Gaps in the resulting audio file in the umxse model

sigsep / open-unmix-pytorch

Open-Unmix - Music Source Separation for PyTorch

https://sigsep.github.io/open-unmix/

MIT License

1.24k stars 181 forks source link

Gaps in the resulting audio file in the umxse model #127

Closed frixos25 closed 5 months ago

frixos25 commented 1 year ago

🐛 Bug

If I calculate an audio file with the model umxse or with my own trained model for voice cleaning, there are gaps in the resulting file that are about 1/10 second and are set with -32768 in a 16 bit pcm wav.
The gaps appears randomly all 30-90s estimated. I couldn't find out a connection between the position of the gaps and the input language record. The resulting filename in the umxse model is Speech.WAV. This error does not occur with the default music model umxl.

Environment

PyTorch Version: 1.13.1
OS: Windows 11
torchaudio loader (y/n):y
Python version: 3.9.13
CUDA/cuDNN version: only CPU

faroit commented 1 year ago

Are you feeding in the right sample rate? Maybe this is a resampling problem... I can investigate

frixos25 commented 1 year ago

Yes, i do. 44100Hz. My own model has also this frequency

faroit commented 1 year ago

umxse is requiring 16khz. Depending on how you run the model you would need to resample yourself

frixos25 commented 1 year ago

i tried umxe also with 16khz samplingrate. Ther are also gaps in 30-150s intervals.

faroit commented 1 year ago

I tried to reproduce that without success. Here is an example of the separation of a 3min sine wave input

i suggest you try to use the umx commandline separator and load the audio in the same way we do here - if that's not the case yet

frixos25 commented 1 year ago

i tested a 45 min podcast with a 16k samplingrate stereo with a lot of gaps and in mono with only one gap.

The output speech file is alway in stereo. Is there an error in this code?

mixture, _ = sf.read(r"C:\temp\LanzPrecht16k.wav", dtype="float32", always_2d=False) estimates = predict.separate(torch.as_tensor(mixture).float(), rate = 16000, model_str_or_path='umxse', device='cpu')

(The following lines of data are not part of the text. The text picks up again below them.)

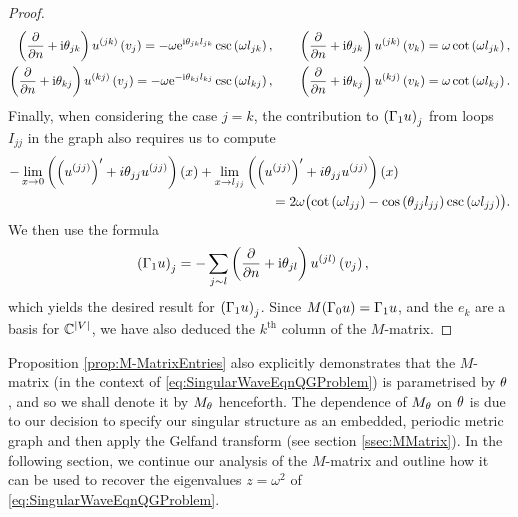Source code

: \begin{proof}
\begin{align*}
		\left( \dfrac{\partial }{\partial n}+\mathrm{i}\theta_{jk} \right)u^{(jk)}\left( v_j \right) = -\omega \mathrm{e}^{\mathrm{i}\theta_{jk}l_{jk}}\csc\left( \omega l_{jk} \right), 
		&\qquad \left( \dfrac{\partial }{\partial n}+\mathrm{i}\theta_{jk} \right)u^{(jk)}\left( v_k \right) = \omega\cot\left( \omega l_{jk} \right), \\
		\left( \dfrac{\partial }{\partial n}+\mathrm{i}\theta_{kj} \right)u^{(kj)}\left( v_j \right) = -\omega \mathrm{e}^{-\mathrm{i}\theta_{kj}l_{kj}}\csc\left( \omega l_{kj} \right), 
		&\qquad \left( \dfrac{\partial }{\partial n}+\mathrm{i}\theta_{kj} \right)u^{(kj)}\left( v_k \right) = \omega\cot\left( \omega l_{kj} \right).
	\end{align*}
	Finally, when considering the case $j=k$, the contribution to $\left( \Gamma_1 u \right)_j$ from loops $I_{jj}$ in the graph also requires us to compute
	\begin{align*}
		-\lim_{x\rightarrow0}\left( \left( u^{(jj)} \right)'+i\theta_{jj}u^{(jj)} \right)(x) + \lim_{x\rightarrow l_{jj}} & \left( \left( u^{(jj)} \right)'+i\theta_{jj}u^{(jj)} \right)(x) \\
		&\qquad = 2\omega\bigl( \cot\left( \omega l_{jj} \right) - \cos\left( \theta_{jj}l_{jj} \right)\csc\left( \omega l_{jj} \right) \bigr).	
	\end{align*}
	We then use the formula
	\begin{align*}
		\left( \Gamma_1 u \right)_j &= -\sum_{j\sim l} \left( \dfrac{\partial }{\partial n}+\mathrm{i}\theta_{jl} \right)u^{(jl)}\left( v_j \right),
	\end{align*}
	which yields the desired result for $\left( \Gamma_1 u \right)_j$.
	Since $M(\Gamma_0 u) = \Gamma_1 u$, and the $e_k$ are a basis for $\mathbb{C}^{\left\lvert V \right\rvert}$, we have also deduced the $k^{\text{th}}$ column of the $M$-matrix.
\end{proof}
Proposition \ref{prop:M-MatrixEntries} also explicitly demonstrates that the $M$-matrix (in the context of \eqref{eq:SingularWaveEqnQGProblem}) is parametrised by $\theta$, and so we shall denote it by $M_{\theta}$ henceforth.
The dependence of $M_\theta$ on $\theta$ is due to our decision to specify our singular structure as an embedded, periodic metric graph and then apply the Gelfand transform (see section \ref{ssec:MMatrix}).
In the following section, we continue our analysis of the $M$-matrix and outline how it can be used to recover the eigenvalues $z=\omega^2$ of \eqref{eq:SingularWaveEqnQGProblem}.

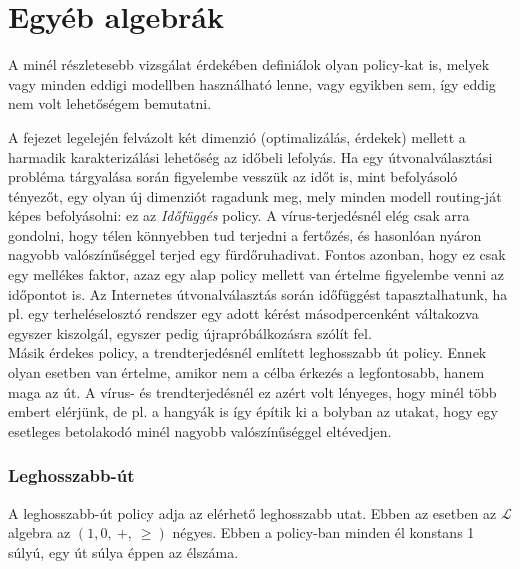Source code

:   \section{Egyéb algebrák}

  A minél részletesebb vizsgálat érdekében definiálok olyan policy-kat is, melyek vagy minden eddigi modellben használható lenne, vagy egyikben sem, így eddig nem volt lehetőségem bemutatni.

  A fejezet legelején felvázolt két dimenzió (optimalizálás, érdekek) mellett a harmadik karakterizálási lehetőség az időbeli lefolyás. Ha egy útvonalválasztási probléma tárgyalása során figyelembe vesszük az időt is, mint befolyásoló tényezőt, egy olyan új dimenziót ragadunk meg, mely minden modell routing-ját képes befolyásolni: ez az \textit{Időfüggés} policy. A vírus-terjedésnél elég csak arra gondolni, hogy télen könnyebben tud terjedni a fertőzés, és hasonlóan nyáron nagyobb valószínűséggel terjed egy fürdőruhadivat. Fontos azonban, hogy ez csak egy mellékes faktor, azaz egy alap policy mellett van értelme figyelembe venni az időpontot is. Az Internetes útvonalválasztás során időfüggést tapasztalhatunk, ha pl. egy terheléselosztó rendszer egy adott kérést másodpercenként váltakozva egyszer kiszolgál, egyszer pedig újrapróbálkozásra szólít fel.\\

  Másik érdekes policy, a trendterjedésnél említett leghosszabb út policy. Ennek olyan esetben van értelme, amikor nem a célba érkezés a legfontosabb, hanem maga az út. A vírus- és trendterjedésnél ez azért volt lényeges, hogy minél több embert elérjünk, de pl. a hangyák is így építik ki a bolyban az utakat, hogy egy esetleges betolakodó minél nagyobb valószínűséggel eltévedjen.

      \subsubsection{Leghosszabb-út}

      A leghosszabb-út policy adja az elérhető leghosszabb utat. Ebben az esetben az $\mathcal{L}$ algebra az $(1, 0,~+,~\geq)$ négyes. Ebben a policy-ban minden él konstans 1 súlyú, egy út súlya éppen az élszáma.

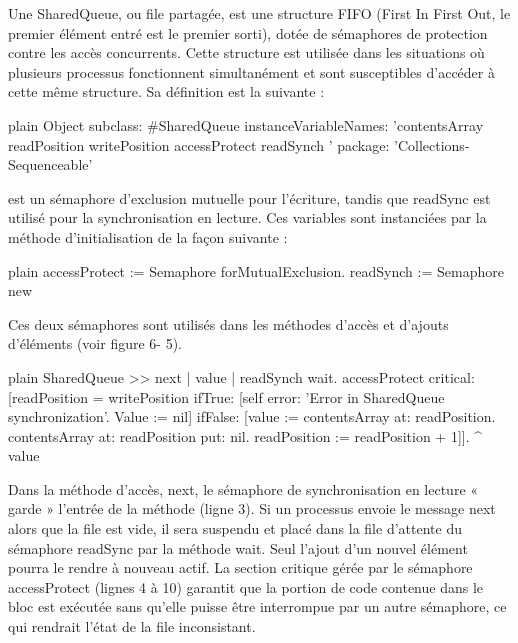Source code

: \documentclass[10pt,twoside,english]{_support/latex/sbabook/sbabook}
\begin{document}
Une SharedQueue, ou file partag\'{e}e, est une structure FIFO (First In First Out, le premier \'{e}l\'{e}ment entr\'{e} est le premier sorti), dot\'{e}e de s\'{e}maphores de protection contre les acc\`{e}s concurrents. Cette structure est utilis\'{e}e dans les situations o\`{u} plusieurs processus fonctionnent simultan\'{e}ment et sont susceptibles d’acc\'{e}der \`{a} cette m\^{e}me structure.
Sa d\'{e}finition est la suivante :

\begin{displaycode}{plain}
Object subclass: #SharedQueue
	instanceVariableNames: 'contentsArray readPosition writePosition accessProtect readSynch ' 
	package: 'Collections-Sequenceable'
\end{displaycode}

 est un s\'{e}maphore d’exclusion mutuelle pour l’\'{e}criture, tandis que readSync est utilis\'{e} pour la synchronisation en lecture. Ces variables sont instanci\'{e}es par la m\'{e}thode d’initialisation de la fa\c{c}on suivante :

\begin{displaycode}{plain}
accessProtect := Semaphore forMutualExclusion.
readSynch := Semaphore new
\end{displaycode}

Ces deux s\'{e}maphores sont utilis\'{e}s dans les m\'{e}thodes d’acc\`{e}s et d’ajouts d’\'{e}l\'{e}ments (voir figure 6- 5).

\begin{displaycode}{plain}
SharedQueue >> next
	| value |
	readSynch wait.
	accessProtect
		critical: [readPosition = writePosition
				ifTrue: [self error: 'Error in SharedQueue synchronization'.
					Value := nil]
				ifFalse: [value := contentsArray at: readPosition.
					contentsArray at: readPosition put: nil.
					readPosition := readPosition + 1]].
	^ value
\end{displaycode}

Dans la m\'{e}thode d’acc\`{e}s, next, le s\'{e}maphore de synchronisation en lecture « garde » l’entr\'{e}e de la m\'{e}thode (ligne 3). Si un processus envoie le message next alors que la file est vide, il sera suspendu et plac\'{e} dans la file d’attente du s\'{e}maphore readSync par la m\'{e}thode wait. Seul l’ajout d’un nouvel \'{e}l\'{e}ment pourra le rendre \`{a} nouveau actif. La section critique g\'{e}r\'{e}e par le s\'{e}maphore accessProtect (lignes 4 \`{a} 10) garantit que la portion de code contenue dans le bloc est ex\'{e}cut\'{e}e sans qu’elle puisse \^{e}tre interrompue par un autre s\'{e}maphore, ce qui rendrait l’\'{e}tat de la file inconsistant.
\end{document}
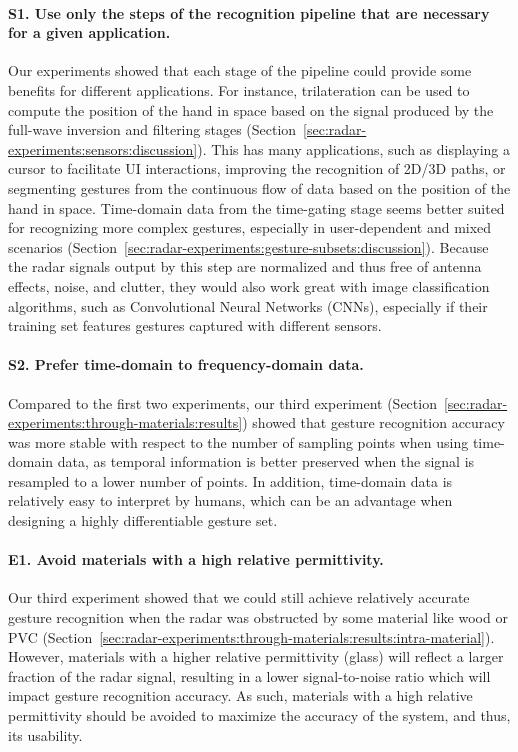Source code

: 


\paragraph{S1. Use only the steps of the recognition pipeline that are necessary for a given application.}
Our experiments showed that each stage of the pipeline could provide some benefits for different applications. 
%
For instance, trilateration can be used to compute the position of the hand in space based on the signal produced by the full-wave inversion and filtering stages (Section~\ref{sec:radar-experiments:sensors:discussion}). This has many applications, such as displaying a cursor to facilitate UI interactions, improving the recognition of 2D/3D paths, or segmenting gestures from the continuous flow of data based on the position of the hand in space.
%
Time-domain data from the time-gating stage seems better suited for recognizing more complex gestures, especially in user-dependent and mixed scenarios (Section~\ref{sec:radar-experiments:gesture-subsets:discussion}). 
Because the radar signals output by this step are normalized and thus free of antenna effects, noise, and clutter, they would also work great with image classification algorithms, such as Convolutional Neural Networks (CNNs), especially if their training set features gestures captured with different sensors.

\paragraph{S2. Prefer time-domain to frequency-domain data.}
Compared to the first two experiments, our third experiment (Section~\ref{sec:radar-experiments:through-materials:results}) showed that gesture recognition accuracy was more stable with respect to the number of sampling points when using time-domain data, as temporal information is better preserved when the signal is resampled to a lower number of points. In addition, time-domain data is relatively easy to interpret by humans, which can be an advantage when designing a highly differentiable gesture set.

\paragraph{E1. Avoid materials with a high relative permittivity.} 
Our third experiment showed that we could still achieve relatively accurate gesture recognition when the radar was obstructed by some material like wood or PVC (Section~\ref{sec:radar-experiments:through-materials:results:intra-material}). 
%
However, materials with a higher relative permittivity (\eg glass) will reflect a larger fraction of the radar signal, resulting in a lower signal-to-noise ratio which will impact gesture recognition accuracy. 
%
As such, materials with a high relative permittivity should be avoided to maximize the accuracy of the system, and thus, its usability.

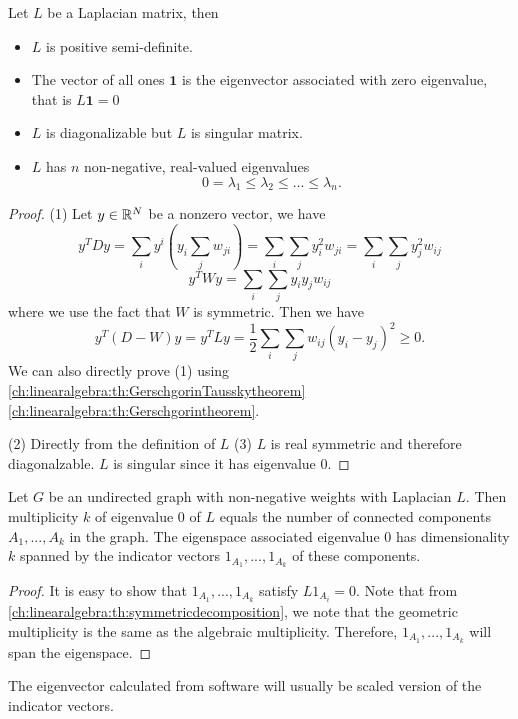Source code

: \begin{refsection}
\begin{lemma}
\cite[140]{vidal2016generalized}\cite{von2007tutorial}Let $L$ be a Laplacian matrix, then
\begin{itemize}
    \item $L$ is positive semi-definite.
    \item The vector of all ones $\bm{1}$ is the eigenvector associated with zero eigenvalue, that is $L\bm{1} = 0$
    \item $L$ is diagonalizable but $L$ is singular matrix.
    \item $L$ has $n$ non-negative, real-valued eigenvalues $$0 = \lambda_1 \leq \lambda_2 \leq \dots \leq \lambda_n.$$
\end{itemize}
\end{lemma}
\begin{proof}
(1) Let $y\in \mathbb{R}^N$ be a nonzero vector, we have
$$y^TDy = \sum_{i}y^i(y_i\sum_j w_{ji})=\sum_{i}\sum_{j}y^2_i w_{ji} = \sum_{i}\sum_{j}y^2_j w_{ij}$$
$$y^TWy=\sum_{i}\sum_{j}y_iy_j w_{ij}$$
where we use the fact that $W$ is symmetric. Then we have
$$y^T(D-W)y=y^TLy = \frac{1}{2}\sum_{i}\sum_{j}w_{ij}(y_i-y_j)^2 \geq 0.$$
We can also directly prove (1) using \autoref{ch:linearalgebra:th:GerschgorinTausskytheorem}\autoref{ch:linearalgebra:th:Gerschgorintheorem}.

(2) Directly from the definition of $L$
(3) $L$ is real symmetric and therefore diagonalzable. $L$ is singular since it has eigenvalue 0.
\end{proof}  


\begin{lemma}\cite{von2007tutorial}
Let $G$ be an undirected graph with non-negative weights with Laplacian $L$. Then multiplicity $k$ of eigenvalue 0 of $L$ equals the number of connected components $A_1,...,A_k$ in the graph. The eigenspace associated eigenvalue 0 has dimensionality $k$ spanned by the indicator vectors $1_{A_1},...,1_{A_k}$ of these components.  
\end{lemma}
\begin{proof}
It is easy to show that $1_{A_1},...,1_{A_k}$ satisfy $L1_{A_i} = 0$. Note that from  \autoref{ch:linearalgebra:th:symmetricdecomposition}, we note that the geometric multiplicity is the same as the algebraic multiplicity. Therefore,  $1_{A_1},...,1_{A_k}$ will span the eigenspace. 
\end{proof}

\begin{remark}[eigenvectors]
The eigenvector calculated from software will usually be scaled version of the indicator vectors. 
\end{remark}



\end{refsection}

estimates_numpy = {} for target, estimate in estimates.items(): estimates_numpy[target] = torch.squeeze(estimate).detach().cpu().numpy().T

target_path = str(r"C:\openunmix\umx_demo\openunmix\output\target.mp3") stempeg.write_stems( target_path, estimates_numpy, sample_rate=16000, writer=stempeg.FilesWriter(multiprocess=False, output_sample_rate=16000), )

faroit commented 1 year ago

Can you post a segment around the error here, please?

frixos25 commented 1 year ago

Here an example speech.wav from a stereo 16k input file: https://drive.google.com/file/d/1JxJGaQLXHJd_kykMudblKWWU4avmtEvg/view?usp=sharing

faroit commented 1 year ago

thats very weird indeed. Is this deterministic with the same input file?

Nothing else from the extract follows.